Miscarriage is when an embryo or fetus dies before the 20th week of pregnancy. Miscarriage usually happens early in your pregnancy — 8 out of 10 miscarriages happen in the first 3 months.
Lots of people experience this kind of pregnancy loss. In fact, 10-20% of pregnancies end in miscarriage. But even though miscarriage is common, it can be emotionally difficult. Feelings of grief and loss are normal after losing a pregnancy.
The medical term for miscarriage is “spontaneous abortion.”
What are the causes of miscarriages?
It can be difficult to know exactly why a miscarriage happened, but it’s almost never caused by something the pregnant person did. Normal activities like sex, exercise, working, and taking most medicines do NOT cause a miscarriage. Minor injuries, like falling, don’t generally cause a miscarriage either.
Some things that are known to cause miscarriages include:
1) When the fertilized egg has an abnormal number of chromosomes (genes). This happens at random, so you can’t prevent it or cause it to happen.
2) Certain illnesses, like severe diabetes, can increase your chances of having a miscarriage.
3) A very serious infection or a major injury may cause miscarriage.
4) Late miscarriages — after 3 months — may be caused by abnormalities in the uterus.
5) If you’ve had more than 2 miscarriages in a row, you’re more likely to have a miscarriage.
What are the signs of Miscarriage?
Sometimes, there are no miscarriage symptoms and you don’t find out until an ultrasound, or you don’t feel pregnant anymore. Usually there are signs and symptoms. They include:
• vaginal bleeding or spotting
• severe belly pain
• severe cramping
Other things that are less serious than miscarriage can also cause these symptoms. But if you think you might be having a miscarriage, see your doctor right away just to be safe.
What happens during a Miscarriage?
Miscarriages are different for every person, but there are some common symptoms.
Not all miscarriages are physically painful, but most people have cramping. The cramps are really strong for some people, and light for others (like a period or less). It’s also common to have vaginal bleeding and to pass large blood clots up to the size of a lemon. Heavy miscarriage bleeding can be scary or surprising, but it’s usually normal.

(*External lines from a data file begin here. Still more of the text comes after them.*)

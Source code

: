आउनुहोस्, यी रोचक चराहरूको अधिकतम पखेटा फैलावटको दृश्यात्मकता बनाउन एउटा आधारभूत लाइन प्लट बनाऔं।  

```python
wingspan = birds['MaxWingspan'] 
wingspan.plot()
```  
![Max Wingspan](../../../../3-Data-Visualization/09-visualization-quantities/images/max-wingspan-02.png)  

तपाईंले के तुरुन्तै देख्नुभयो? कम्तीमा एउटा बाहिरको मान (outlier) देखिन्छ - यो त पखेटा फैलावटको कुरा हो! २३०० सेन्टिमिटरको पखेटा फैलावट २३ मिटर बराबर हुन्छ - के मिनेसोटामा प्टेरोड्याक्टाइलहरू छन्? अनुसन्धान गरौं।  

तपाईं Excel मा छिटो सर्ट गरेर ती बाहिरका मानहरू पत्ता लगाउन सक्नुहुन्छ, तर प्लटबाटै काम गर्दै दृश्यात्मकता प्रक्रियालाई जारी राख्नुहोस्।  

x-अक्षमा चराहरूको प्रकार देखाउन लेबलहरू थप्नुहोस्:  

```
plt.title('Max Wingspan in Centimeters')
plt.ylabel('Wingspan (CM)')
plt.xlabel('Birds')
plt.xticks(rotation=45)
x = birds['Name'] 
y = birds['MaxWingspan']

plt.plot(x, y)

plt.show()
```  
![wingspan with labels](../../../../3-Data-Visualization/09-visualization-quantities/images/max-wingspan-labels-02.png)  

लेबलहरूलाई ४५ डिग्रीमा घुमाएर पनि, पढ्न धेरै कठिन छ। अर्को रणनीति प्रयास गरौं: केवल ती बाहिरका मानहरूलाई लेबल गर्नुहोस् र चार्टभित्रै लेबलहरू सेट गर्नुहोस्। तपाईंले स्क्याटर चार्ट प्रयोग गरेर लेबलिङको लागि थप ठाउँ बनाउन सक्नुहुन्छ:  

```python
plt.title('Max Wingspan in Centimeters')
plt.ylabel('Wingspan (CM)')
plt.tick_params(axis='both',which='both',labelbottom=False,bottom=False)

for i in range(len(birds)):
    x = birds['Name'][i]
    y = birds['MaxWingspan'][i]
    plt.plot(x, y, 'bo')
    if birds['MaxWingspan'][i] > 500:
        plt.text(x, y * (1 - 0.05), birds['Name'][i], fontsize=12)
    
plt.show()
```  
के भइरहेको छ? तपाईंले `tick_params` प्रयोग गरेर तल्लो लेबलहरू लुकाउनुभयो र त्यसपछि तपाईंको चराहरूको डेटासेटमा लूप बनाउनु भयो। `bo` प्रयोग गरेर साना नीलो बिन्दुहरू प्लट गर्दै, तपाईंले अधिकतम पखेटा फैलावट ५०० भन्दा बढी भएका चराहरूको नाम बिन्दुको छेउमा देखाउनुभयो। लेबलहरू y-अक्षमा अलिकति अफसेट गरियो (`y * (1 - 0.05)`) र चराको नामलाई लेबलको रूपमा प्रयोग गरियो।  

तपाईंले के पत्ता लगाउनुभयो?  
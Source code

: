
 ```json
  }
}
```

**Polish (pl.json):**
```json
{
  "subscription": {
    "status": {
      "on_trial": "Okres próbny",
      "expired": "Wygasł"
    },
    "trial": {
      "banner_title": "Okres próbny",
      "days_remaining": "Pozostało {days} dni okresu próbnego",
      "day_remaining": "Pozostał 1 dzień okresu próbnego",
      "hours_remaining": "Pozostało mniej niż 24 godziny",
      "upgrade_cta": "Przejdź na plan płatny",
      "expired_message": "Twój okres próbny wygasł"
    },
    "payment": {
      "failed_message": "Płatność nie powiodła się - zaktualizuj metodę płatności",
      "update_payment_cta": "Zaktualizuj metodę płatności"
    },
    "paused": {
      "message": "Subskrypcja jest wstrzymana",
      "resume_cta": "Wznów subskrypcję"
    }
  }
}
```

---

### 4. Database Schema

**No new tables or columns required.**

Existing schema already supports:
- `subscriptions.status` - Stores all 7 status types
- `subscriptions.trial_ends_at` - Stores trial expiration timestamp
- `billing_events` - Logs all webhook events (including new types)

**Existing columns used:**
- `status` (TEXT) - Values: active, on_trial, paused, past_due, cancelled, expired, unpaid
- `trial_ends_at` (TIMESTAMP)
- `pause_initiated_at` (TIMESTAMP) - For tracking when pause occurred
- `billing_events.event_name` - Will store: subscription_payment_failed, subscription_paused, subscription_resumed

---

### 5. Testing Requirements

The bleeding and cramping can end quickly, or it may last for several hours. Your doctor can give you medicine and tips on how to manage pain and cramps during your miscarriage.
No matter how fast it happens or whether or not it hurts, miscarriage can be upsetting. Keep in touch with your doctor about what’s going on and how you’re feeling. Your doctor can let you know what is and isn’t normal, and give you resources for emotional support if you need it.